The first statewide snapshot of California’s homelessness crisis since the pandemic hit reveals that the number of people without a stable place to call home increased by at least 22,500 over the past three years, to 173,800.
That’s based on a CalMatters analysis of the federal government’s point-in-time count, a biennial headcount of people sleeping on the streets and in shelters tallied by California cities and counties earlier this year for the first time since 2019.
Homelessness experts mostly attribute the rise to precipitous drops in earnings during the pandemic among Californians already teetering on the edge. They also point to a worsening housing affordability crisis that is decades in the making.
“We have to solve this rotting core in the center of California, which is that we are a million units short of housing for extremely low-income workers,” said Margot Kushel, director of the UCSF Benioff Homelessness and Housing Initiative.
While homelessness grew by 15%, roughly the same pace as in recent years — something experts credit to pandemic-era safety nets like rental assistance, eviction moratoria and stimulus checks — the data also indicates the problem has gotten worse for the state’s Latino population.
Critics are quick to point out the state is spending more than $14 billion on homelessness. But advocates say its response is just now beginning.
“The price tag is bigger now,” said Tomiquia Moss, founder and chief executive of All Home, a San Francisco-based homeless policy organization. “Meanwhile, the inflow is killing us.”
The numbers show the state’s investment in shelters is bearing fruit. California created more than 14,000 shelter beds between 2019 and 2021, federal data shows. And local organizations reported this year the number of people staying in emergency and longer-stay shelters ballooned by nearly the same amount, from 42,800 to 57,200 people — a 33% increase since 2019.
But there still isn’t nearly enough permanent, affordable housing to bring people indoors for good.

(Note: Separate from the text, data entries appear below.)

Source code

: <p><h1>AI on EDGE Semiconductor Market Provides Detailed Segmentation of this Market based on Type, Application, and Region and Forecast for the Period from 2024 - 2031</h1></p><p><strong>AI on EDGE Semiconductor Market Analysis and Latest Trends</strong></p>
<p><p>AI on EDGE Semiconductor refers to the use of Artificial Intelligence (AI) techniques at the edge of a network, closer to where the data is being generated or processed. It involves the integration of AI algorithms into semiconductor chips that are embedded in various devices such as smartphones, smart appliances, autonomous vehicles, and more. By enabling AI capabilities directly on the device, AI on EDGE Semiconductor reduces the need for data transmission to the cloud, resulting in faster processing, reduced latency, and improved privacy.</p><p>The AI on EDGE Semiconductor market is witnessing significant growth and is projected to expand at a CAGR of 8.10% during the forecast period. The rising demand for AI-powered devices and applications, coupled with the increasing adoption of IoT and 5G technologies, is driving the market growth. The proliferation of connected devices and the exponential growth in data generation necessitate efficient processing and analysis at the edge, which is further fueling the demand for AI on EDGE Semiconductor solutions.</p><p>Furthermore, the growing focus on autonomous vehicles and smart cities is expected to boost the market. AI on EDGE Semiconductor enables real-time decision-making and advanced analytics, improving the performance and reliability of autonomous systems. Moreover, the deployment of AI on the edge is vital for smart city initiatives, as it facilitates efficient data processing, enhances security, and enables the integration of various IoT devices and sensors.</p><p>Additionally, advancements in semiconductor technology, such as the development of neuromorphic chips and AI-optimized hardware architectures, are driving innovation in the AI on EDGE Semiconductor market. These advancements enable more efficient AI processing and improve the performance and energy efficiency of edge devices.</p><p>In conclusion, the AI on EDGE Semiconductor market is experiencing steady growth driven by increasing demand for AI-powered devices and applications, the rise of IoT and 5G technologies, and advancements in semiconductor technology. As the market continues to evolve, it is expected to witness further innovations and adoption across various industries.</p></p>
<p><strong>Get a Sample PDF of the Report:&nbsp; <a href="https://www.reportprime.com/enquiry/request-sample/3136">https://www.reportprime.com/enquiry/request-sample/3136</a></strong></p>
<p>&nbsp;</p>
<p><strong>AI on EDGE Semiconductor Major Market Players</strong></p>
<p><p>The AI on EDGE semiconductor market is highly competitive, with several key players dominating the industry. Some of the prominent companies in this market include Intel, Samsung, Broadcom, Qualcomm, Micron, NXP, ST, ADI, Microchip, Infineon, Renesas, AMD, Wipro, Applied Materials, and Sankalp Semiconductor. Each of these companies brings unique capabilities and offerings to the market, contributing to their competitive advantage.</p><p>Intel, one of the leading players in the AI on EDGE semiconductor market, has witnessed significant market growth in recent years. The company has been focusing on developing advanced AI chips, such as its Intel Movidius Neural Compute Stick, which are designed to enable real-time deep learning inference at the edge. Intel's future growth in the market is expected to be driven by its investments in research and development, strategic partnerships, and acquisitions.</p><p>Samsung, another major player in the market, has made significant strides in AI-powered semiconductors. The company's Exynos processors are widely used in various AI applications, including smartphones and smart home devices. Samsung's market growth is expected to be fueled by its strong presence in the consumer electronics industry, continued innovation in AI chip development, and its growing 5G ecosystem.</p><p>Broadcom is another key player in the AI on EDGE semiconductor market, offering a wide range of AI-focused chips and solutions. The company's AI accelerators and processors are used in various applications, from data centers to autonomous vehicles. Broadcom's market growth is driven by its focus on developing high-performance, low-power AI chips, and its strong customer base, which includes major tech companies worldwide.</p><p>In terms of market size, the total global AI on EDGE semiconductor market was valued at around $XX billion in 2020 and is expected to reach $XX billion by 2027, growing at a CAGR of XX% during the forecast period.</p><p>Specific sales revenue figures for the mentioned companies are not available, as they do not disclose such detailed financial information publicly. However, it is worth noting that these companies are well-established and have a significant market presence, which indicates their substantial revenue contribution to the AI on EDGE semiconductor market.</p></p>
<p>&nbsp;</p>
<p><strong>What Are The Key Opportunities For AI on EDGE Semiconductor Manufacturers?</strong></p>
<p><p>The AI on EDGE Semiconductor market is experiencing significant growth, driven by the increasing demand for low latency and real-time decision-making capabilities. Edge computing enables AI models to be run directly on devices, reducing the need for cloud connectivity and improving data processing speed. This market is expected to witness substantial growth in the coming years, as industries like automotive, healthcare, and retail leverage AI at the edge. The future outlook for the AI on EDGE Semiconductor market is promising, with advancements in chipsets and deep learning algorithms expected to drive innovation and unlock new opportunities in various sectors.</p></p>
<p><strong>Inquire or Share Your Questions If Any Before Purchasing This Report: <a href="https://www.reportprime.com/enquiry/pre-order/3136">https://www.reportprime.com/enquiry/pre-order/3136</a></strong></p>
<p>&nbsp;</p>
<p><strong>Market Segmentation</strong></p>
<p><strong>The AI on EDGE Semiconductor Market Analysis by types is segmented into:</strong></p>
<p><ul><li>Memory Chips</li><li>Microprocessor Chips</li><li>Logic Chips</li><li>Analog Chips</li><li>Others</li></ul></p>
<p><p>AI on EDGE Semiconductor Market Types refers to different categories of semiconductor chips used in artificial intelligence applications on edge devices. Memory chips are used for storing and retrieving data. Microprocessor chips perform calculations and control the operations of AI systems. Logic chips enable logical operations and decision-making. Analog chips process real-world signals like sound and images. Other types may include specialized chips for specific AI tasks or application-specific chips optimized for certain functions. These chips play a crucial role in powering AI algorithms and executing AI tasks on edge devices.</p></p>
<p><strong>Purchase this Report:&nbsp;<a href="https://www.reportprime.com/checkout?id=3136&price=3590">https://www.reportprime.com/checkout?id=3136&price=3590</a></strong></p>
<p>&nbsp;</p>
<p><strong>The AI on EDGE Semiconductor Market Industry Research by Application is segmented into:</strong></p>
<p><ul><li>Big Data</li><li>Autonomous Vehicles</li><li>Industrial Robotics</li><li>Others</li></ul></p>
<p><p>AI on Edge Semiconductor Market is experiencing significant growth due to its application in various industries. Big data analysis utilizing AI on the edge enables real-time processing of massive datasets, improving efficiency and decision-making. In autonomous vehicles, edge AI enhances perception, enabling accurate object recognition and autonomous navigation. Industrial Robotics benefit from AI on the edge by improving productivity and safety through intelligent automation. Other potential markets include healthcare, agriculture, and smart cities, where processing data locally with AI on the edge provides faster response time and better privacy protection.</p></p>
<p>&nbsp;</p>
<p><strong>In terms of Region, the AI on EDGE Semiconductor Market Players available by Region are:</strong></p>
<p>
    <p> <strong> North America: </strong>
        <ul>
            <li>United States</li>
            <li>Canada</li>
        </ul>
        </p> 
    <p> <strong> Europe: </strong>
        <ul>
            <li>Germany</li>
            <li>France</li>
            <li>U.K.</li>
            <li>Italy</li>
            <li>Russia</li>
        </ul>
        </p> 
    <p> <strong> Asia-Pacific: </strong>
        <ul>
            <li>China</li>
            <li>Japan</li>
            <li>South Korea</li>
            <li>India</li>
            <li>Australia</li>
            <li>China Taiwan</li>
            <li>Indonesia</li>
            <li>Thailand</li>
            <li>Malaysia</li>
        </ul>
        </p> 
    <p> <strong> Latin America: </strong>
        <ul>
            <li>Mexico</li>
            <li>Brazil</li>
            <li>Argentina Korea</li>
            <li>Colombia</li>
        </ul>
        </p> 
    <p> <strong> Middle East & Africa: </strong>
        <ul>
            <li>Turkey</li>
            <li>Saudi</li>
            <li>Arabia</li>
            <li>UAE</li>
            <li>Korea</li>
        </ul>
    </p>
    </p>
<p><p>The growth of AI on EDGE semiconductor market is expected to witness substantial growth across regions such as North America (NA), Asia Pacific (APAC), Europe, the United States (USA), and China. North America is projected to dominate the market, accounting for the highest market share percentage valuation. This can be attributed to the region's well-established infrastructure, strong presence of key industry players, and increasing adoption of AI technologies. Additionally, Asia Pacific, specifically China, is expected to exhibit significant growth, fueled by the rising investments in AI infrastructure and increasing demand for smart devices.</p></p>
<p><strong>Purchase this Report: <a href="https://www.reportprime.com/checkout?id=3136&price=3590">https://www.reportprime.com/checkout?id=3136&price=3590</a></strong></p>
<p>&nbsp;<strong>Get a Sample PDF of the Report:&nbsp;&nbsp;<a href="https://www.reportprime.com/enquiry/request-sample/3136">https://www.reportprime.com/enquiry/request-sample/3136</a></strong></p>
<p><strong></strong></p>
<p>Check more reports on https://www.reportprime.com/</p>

“Most people, most politicians, when they talk about homelessness, it’s, ‘We’re going to build X number of shelters.’ It’s shelter, shelter, shelter,” said Christopher Weare, president of the Center for Homeless Inquiries. “Well, all of this construction of shelters doesn’t really change the scope of the problem.”
Meanwhile, the unsheltered count, or the number of people staying in tents, tarps, cars and other spaces unfit for human habitation, grew by about 7% between 2019 and 2022, to 116,600 people. That’s a bump, but perhaps not reflective of the growing palpability of the crisis that dominates local headlines, political debates and neighborhood discussions.
Can we trust the numbers?
Not completely.
The unsheltered numbers are collected by volunteers every other year on a given winter’s night, and depend largely on their untrained eyes. That means people who are couch surfing, crouched in less visible spots, or staying in cars without telltale signs of habitation go undetected. The sheltered counts, collected by service providers, are more accurate.
The accuracy of the tallies depends largely on how many people show up to count. When local agencies rallied volunteers in the early months of the year, the omicron variant was still tearing through the state. Technical glitches in apps used to count people also threw things off: The unsheltered count in Venice, a postcard example of homelessness in Los Angeles, inexplicably dropped from 509 people in 2019 to 0 amid reports of user errors and poor internet connection.
“I was surprised that the increase wasn’t larger across the state,” said Arturo Baiocchi, assistant professor of social work at California State University, Sacramento. “Communities reported many more vehicles that are being used for shelter, and larger encampments, and that didn’t necessarily correlate with a larger unsheltered count. For me, I’m going to wait until 2023 before I feel pretty confident about what’s going on across the state.”
Baiocchi, who helped conduct Sacramento’s point-in-time count, documented a startling 67% jump, or an additional 3,700 people experiencing homelessness in the city and county since 2019.
While far from perfect, the count offers the only statewide look at unsheltered homelessness in California, particularly among people who aren’t enrolled in services and therefore overlooked by their tracking metrics. The federal government also takes it seriously: The numbers help determine how much funding flows where.
The feds expect to release their report on the national tally to Congress in early- to mid-December, which gives them time to iron out the kinks presented by the mishmash of local methodologies. The Department of Housing and Urban Development and the state housing department declined to comment on the data, citing pending final results.
Latino homelessness on the rise
More detailed local reports reveal a troubling trend: While Black people continue to be overrepresented on the street, more and more Latinos are falling into homelessness.